Types of GREMLINs
Performance optimization under a power bound is the primary novel challenge of exascale computing. To explore this space, developers need to understand the power characteristics of their code as well as how it reacts to low-power scenarios. Our Power GREMLIN enabled measuring and capping both cpu package and DRAM power by using the Running Average Power Limit (RAPL) technology on Intel processors.
Performance at exascale will not only be constrained by power but by thermal considerations as well. In addition, continuous execution at high power requires active cooling which in turn consumes more power. Our Thermal GREMLIN allows developers access to per-core temperature sensors to track how code creates heat. We are exploring the possibility of augmenting this gremlin with an interface to package thermal capping: when the processor reaches the user-specified limit, performance degrades until the lower temperature is restored.
Designing fault-tolerant programming models and recovery techniques requires evaluating them with real-world faults and errors. The resilience GREMLINS inject faults into target applications at specified rates and distributions, which emulate the characteristics of real-world faults. This enables us to study the efficiency and correctness of future middleware- and application-level recovery techniques.
Our fault injection strategy involves emulating faults from multiple components of the system: processor instruction faults, memory errors, network errors, and process failures. Our goal is to study the efficiency of fault recovery paradigms such as:
- Code block re-execution: via annotations, programmers can protect code regions using semantics similar to try/catch statements. When an instruction fault occurs, the code region is simply re-executed.
- Data reconstruction: network errors are handled by packet retransmissions, which can be expensive operations. Instead of incurring high overheads by retransmitting data, we let the application know about errors. The application can reconstruct lost data or discard the error.

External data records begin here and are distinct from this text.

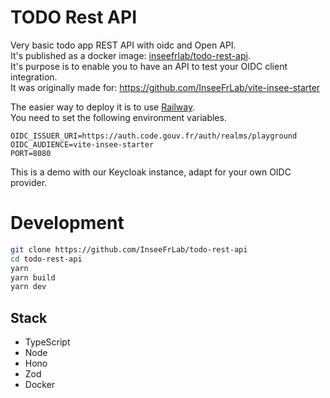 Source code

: 
# TODO Rest API

Very basic todo app REST API with oidc and Open API.  
It's published as a docker image: [inseefrlab/todo-rest-api](https://hub.docker.com/r/inseefrlab/todo-rest-api).  
It's purpose is to enable you to have an API to test your OIDC client integration.  
It was originally made for: https://github.com/InseeFrLab/vite-insee-starter  

The easier way to deploy it is to use [Railway](https://railway.app/).  
You need to set the following environment variables.  

```.env
OIDC_ISSUER_URI=https://auth.code.gouv.fr/auth/realms/playground
OIDC_AUDIENCE=vite-insee-starter
PORT=8080
```

This is a demo with our Keycloak instance, adapt for your own OIDC provider.  

# Development

```bash
git clone https://github.com/InseeFrLab/todo-rest-api
cd todo-rest-api
yarn
yarn build
yarn dev
```

## Stack

- TypeScript
- Node
- Hono
- Zod
- Docker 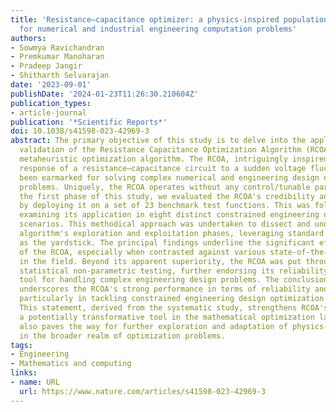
 ```yaml
---
title: 'Resistance–capacitance optimizer: a physics-inspired population-based algorithm
  for numerical and industrial engineering computation problems'
authors:
- Sowmya Ravichandran
- Premkumar Manoharan
- Pradeep Jangir
- Shitharth Selvarajan
date: '2023-09-01'
publishDate: '2024-01-23T11:26:30.210604Z'
publication_types:
- article-journal
publication: '*Scientific Reports*'
doi: 10.1038/s41598-023-42969-3
abstract: The primary objective of this study is to delve into the application and
  validation of the Resistance Capacitance Optimization Algorithm (RCOA)—a new, physics-inspired
  metaheuristic optimization algorithm. The RCOA, intriguingly inspired by the time
  response of a resistance–capacitance circuit to a sudden voltage fluctuation, has
  been earmarked for solving complex numerical and engineering design optimization
  problems. Uniquely, the RCOA operates without any control/tunable parameters. In
  the first phase of this study, we evaluated the RCOA's credibility and functionality
  by deploying it on a set of 23 benchmark test functions. This was followed by thoroughly
  examining its application in eight distinct constrained engineering design optimization
  scenarios. This methodical approach was undertaken to dissect and understand the
  algorithm's exploration and exploitation phases, leveraging standard benchmark functions
  as the yardstick. The principal findings underline the significant effectiveness
  of the RCOA, especially when contrasted against various state-of-the-art algorithms
  in the field. Beyond its apparent superiority, the RCOA was put through rigorous
  statistical non-parametric testing, further endorsing its reliability as an innovative
  tool for handling complex engineering design problems. The conclusion of this research
  underscores the RCOA's strong performance in terms of reliability and precision,
  particularly in tackling constrained engineering design optimization challenges.
  This statement, derived from the systematic study, strengthens RCOA's position as
  a potentially transformative tool in the mathematical optimization landscape. It
  also paves the way for further exploration and adaptation of physics-inspired algorithms
  in the broader realm of optimization problems.
tags:
- Engineering
- Mathematics and computing
links:
- name: URL
  url: https://www.nature.com/articles/s41598-023-42969-3
---
```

- Replication in space and time: parallel processes can fail, e.g., due to a node crash. We are designing mechanisms to store critical data in neighbor processes or nodes. When a node crashes, the application can continue with the rest of the healthy nodes.
By running carefully-calibrated threads alongside codes of interest, we can emulate reduced bandwidth and capacity across the whole of the memory hierarchy.
Latency GREMLINS expose the PEBS interface on Intel processors to allow us high-fidelity, per-load latency measurements. We are exploring several options that will allow us to degrade latency, thus simulating the more complex memory hierarchies in future exascale designs.
Noise GREMLINS allow injection of delays ranging from nanoseconds to milliseconds and can be specified as part of a specified random, time-dependent distribution. As core counts increase by multiple orders of magnitude, rare noise events become more common. This gremlin allows us to simulate what noise might be like on an exascale cluster.